INVESTIGATING OFFICERS from the Office of Fair Trading (OFT) arrive unannounced at your reception desk with a warrant to search your office and seize documents. Many businesses that have been raided will be familiar with this scene. Although typically not at dawn, the investigations will be conducted at the start of the business day when companies are least prepared.
It is important to understand that the OFT has wide-ranging powers to investigate suspected breaches of competition law. For example, the OFT can: send written requests for documents, enter premises (and in certain circumstances, directors’ domestic premises), with or without a warrant and without notice, take copies or extracts of documents which they consider relate to any matter relevant to the investigation, and require electronic information to be provided in a readable form in which it can be taken away.
The OFT also enjoys enhanced powers of investigation (including requiring employees to answer questions and the seizing of original documents) when conducting a criminal investigation under the cartel offence.
Companies have a duty to co-operate with the investigation and there are fines for negligently supplying incorrect or misleading information or incomplete documents.
To be prepared for an unannounced visit from the OFT, companies should adopt compliance measures including:
• Compiling a dawn raid manual to ensure that staff are aware of their legal obligations and how to deal with officials in the event of a dawn raid. Staging mock inspections is a useful way to train employees;
• Marking communications with lawyers as “legally privileged” so that legal privileged documents are easy to identify and can be withheld from inspection during a dawn raid
• Using email appropriately across the firm
OFT’s new investigation procedures
Over the years the OFT has received criticism over the lack of transparency, robustness of and time taken to reach decisions. In an effort to address these concerns, the government launched a public consultation in March 2012 to push through improvement to the current administrative system.
On 16 October 2012 the OFT launched a revised guide on its procedures for investigating suspected antitrust breaches. The guidance does not cover the OFT’s investigations under the cartel offence or director disqualification order proceedings.
It is only concerned with administrative investigations under the Competition Act 1998. The new measures include more publicity early on, a separation between the investigative and decision-making roles and strengthened procedural rights during an investigation.
The OFT will publish Case Opening Notices on its website in order to improve transparency. The Notice will set out the basic details of the investigation, including the administrative timetable of the case.
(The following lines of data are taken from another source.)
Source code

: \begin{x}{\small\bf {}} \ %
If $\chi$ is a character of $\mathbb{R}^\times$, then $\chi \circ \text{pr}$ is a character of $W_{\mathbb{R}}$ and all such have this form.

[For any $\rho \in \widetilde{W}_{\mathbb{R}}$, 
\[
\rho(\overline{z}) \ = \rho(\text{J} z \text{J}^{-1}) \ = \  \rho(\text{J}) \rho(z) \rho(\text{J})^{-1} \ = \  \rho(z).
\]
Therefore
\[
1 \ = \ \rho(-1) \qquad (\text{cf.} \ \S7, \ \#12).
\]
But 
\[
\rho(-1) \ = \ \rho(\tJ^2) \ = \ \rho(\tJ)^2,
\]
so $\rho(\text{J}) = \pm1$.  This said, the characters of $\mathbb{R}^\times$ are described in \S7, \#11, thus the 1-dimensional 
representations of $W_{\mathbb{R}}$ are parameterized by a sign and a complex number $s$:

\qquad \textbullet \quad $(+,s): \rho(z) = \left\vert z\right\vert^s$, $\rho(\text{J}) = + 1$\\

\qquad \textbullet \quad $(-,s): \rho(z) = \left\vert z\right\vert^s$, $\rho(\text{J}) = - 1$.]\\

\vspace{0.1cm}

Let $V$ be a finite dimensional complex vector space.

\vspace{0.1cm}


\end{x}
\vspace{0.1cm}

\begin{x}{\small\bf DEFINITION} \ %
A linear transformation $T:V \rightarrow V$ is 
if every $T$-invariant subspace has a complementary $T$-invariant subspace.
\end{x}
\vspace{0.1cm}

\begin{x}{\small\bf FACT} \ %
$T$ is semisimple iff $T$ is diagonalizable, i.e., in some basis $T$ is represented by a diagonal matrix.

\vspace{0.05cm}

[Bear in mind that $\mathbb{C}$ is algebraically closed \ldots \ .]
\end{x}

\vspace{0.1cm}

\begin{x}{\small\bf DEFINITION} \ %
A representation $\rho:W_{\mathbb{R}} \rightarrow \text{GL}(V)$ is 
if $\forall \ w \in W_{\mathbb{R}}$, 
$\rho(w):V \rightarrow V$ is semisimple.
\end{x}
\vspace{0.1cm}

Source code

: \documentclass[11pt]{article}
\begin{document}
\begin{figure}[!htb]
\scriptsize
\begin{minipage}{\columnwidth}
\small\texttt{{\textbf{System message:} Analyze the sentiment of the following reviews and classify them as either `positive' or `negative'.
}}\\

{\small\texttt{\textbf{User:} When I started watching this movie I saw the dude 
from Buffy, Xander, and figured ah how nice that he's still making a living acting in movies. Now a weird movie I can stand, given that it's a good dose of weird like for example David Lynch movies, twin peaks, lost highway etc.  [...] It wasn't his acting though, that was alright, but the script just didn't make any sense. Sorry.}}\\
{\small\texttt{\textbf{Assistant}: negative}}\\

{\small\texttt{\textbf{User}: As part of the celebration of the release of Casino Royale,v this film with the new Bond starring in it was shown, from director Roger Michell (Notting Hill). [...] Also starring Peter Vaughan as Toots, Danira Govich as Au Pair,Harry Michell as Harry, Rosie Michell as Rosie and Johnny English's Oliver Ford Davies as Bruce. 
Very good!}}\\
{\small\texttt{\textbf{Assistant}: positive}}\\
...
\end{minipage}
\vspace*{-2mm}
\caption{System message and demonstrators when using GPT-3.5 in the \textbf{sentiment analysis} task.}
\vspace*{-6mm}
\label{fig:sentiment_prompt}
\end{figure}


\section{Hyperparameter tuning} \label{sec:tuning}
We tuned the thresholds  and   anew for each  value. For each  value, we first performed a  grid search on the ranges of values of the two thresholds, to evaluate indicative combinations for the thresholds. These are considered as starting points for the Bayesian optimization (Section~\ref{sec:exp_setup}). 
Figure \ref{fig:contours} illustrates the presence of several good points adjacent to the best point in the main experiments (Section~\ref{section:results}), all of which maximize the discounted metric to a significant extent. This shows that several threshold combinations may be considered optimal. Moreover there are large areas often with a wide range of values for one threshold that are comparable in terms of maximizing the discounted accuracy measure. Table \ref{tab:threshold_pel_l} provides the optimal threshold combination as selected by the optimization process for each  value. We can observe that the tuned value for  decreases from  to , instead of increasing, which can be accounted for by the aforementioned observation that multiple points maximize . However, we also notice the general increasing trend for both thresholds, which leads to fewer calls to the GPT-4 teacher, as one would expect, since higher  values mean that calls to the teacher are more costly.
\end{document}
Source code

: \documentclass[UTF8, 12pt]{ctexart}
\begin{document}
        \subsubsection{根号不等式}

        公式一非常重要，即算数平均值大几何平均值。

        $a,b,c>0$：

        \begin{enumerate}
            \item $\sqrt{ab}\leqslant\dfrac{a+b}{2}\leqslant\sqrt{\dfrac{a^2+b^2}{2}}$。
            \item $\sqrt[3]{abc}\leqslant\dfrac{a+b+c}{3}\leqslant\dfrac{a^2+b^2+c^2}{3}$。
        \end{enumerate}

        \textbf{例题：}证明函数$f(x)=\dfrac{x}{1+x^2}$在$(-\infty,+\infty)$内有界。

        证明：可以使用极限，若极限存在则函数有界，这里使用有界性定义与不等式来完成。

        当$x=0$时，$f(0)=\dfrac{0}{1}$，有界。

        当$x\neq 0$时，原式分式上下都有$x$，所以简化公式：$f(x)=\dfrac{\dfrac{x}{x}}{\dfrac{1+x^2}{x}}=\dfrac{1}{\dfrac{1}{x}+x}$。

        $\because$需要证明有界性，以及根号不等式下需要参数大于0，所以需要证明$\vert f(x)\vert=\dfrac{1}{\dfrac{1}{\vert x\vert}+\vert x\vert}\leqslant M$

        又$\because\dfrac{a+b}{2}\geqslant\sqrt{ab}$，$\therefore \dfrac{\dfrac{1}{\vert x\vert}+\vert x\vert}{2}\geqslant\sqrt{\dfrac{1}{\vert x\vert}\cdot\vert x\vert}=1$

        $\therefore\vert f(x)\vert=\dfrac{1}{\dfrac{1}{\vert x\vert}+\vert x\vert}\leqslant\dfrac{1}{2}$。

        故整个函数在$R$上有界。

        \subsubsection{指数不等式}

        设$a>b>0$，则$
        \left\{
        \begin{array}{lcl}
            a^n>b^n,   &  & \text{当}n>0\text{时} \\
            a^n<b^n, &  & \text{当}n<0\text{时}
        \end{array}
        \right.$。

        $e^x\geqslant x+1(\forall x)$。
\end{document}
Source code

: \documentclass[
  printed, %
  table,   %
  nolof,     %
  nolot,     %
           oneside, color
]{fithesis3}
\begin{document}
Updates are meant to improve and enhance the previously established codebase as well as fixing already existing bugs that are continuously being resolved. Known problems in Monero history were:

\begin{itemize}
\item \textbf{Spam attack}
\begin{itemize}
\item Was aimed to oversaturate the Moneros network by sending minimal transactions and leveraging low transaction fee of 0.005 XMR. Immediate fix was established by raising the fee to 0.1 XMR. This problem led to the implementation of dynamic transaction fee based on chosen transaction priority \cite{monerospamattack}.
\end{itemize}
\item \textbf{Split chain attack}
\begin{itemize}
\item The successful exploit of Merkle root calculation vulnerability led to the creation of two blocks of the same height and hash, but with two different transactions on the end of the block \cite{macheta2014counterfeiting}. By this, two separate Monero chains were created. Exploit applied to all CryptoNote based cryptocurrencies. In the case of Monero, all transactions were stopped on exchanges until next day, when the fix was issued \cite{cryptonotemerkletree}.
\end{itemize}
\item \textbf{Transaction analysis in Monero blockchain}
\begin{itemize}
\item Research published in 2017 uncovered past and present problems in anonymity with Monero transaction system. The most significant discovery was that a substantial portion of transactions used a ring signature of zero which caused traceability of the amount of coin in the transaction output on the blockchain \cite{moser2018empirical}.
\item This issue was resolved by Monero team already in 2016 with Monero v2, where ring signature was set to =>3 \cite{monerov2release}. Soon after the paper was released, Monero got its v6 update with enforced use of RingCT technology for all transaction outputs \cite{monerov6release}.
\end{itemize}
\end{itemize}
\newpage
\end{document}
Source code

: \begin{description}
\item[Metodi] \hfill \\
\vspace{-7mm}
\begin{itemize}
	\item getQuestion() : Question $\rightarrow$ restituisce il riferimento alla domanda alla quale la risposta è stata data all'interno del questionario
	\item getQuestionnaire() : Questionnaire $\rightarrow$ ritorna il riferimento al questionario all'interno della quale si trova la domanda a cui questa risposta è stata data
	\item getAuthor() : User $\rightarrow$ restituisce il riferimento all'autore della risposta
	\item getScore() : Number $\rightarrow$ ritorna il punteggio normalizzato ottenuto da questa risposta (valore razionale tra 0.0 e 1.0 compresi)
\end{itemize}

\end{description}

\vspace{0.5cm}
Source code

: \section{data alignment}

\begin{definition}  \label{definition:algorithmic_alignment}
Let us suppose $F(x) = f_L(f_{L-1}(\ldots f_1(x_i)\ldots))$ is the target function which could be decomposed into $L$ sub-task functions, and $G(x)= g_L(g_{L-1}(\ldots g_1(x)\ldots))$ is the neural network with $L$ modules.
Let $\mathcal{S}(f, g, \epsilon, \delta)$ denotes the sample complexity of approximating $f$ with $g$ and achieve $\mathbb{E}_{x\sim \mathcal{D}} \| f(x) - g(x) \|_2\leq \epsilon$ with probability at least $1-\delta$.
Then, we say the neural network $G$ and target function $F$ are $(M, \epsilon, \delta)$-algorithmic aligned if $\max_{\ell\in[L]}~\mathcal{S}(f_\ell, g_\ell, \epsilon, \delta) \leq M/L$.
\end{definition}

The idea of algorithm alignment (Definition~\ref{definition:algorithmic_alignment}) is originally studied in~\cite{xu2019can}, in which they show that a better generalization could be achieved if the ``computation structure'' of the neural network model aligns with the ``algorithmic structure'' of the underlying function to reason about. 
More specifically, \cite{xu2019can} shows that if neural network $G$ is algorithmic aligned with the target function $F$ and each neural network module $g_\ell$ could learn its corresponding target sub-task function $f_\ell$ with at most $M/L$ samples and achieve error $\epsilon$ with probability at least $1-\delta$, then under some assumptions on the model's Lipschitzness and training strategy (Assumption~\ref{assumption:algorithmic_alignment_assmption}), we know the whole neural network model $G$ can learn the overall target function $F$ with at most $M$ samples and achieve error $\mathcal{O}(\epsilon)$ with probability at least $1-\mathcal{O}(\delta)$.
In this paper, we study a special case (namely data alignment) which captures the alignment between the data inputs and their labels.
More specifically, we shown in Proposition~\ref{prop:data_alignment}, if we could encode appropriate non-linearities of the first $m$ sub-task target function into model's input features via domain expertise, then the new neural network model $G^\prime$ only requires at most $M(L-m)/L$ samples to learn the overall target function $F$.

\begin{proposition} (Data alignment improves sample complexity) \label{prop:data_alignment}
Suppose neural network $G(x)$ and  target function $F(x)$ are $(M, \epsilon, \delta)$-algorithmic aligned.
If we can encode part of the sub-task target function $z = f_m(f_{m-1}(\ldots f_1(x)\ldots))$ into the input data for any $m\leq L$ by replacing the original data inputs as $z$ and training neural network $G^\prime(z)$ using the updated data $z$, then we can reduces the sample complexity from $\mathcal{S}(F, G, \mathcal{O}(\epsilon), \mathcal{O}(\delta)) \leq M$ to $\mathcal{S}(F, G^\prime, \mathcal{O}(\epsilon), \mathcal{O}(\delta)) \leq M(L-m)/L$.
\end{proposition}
Although the OFT has confirmed that the names of parties will only be published in exceptional circumstances, names are likely to be added later on in the investigation if the OFT decides to issue a Statement of Objections (provisional infringement finding) against the parties.
A new three-person Case Decision Group (CDG), consisting of senior staff who have not already been involved in the investigation, will decide upon whether the evidential burden for establishing a competition infringement has been met and for taking final decisions on liability and the appropriate amount of any penalty. To date, decisions have been made by the same person managing the inquiry. The ability for parties under investigation to have their case reviewed by a fresh pair of eyes is a welcome development. The CDG will not have responsibility for settlements, commitments from the parties and interim measures decisions.
The OFT has also adopted a number of checks and balances to strengthen procedural rights during an investigation and improve the robustness of decisions. There will be increased access to the decision makers with more “interactive oral hearings” and additional “state of play” meetings. This is expected to assist the CDG in obtaining a fuller understanding of the parties’ case.
Finally, the OFT has extended the role of the Procedural Adjudicator to resolve procedural disputes until the new Competition and Markets Authority takes office, bringing it more in line with that of a hearing officer in EU cartel cases.. It is expected that this will result in the swifter resolution of procedural disputes during the investigation.
Other changes involve providing parties with a draft penalty statement setting out the key elements relevant to the calculation of the penalty. Parties will have the opportunity to comment on the calculation of the penalty in advance of any final infringement decision. Although parties have always had the opportunity to comment on the Statement of Objections which includes the penalty calculation, it is thought that introducing this at a later stage than the Statement of Objections will ensure that issues of liability and penalty are considered separately. A separate oral hearing on penalty will also be offered.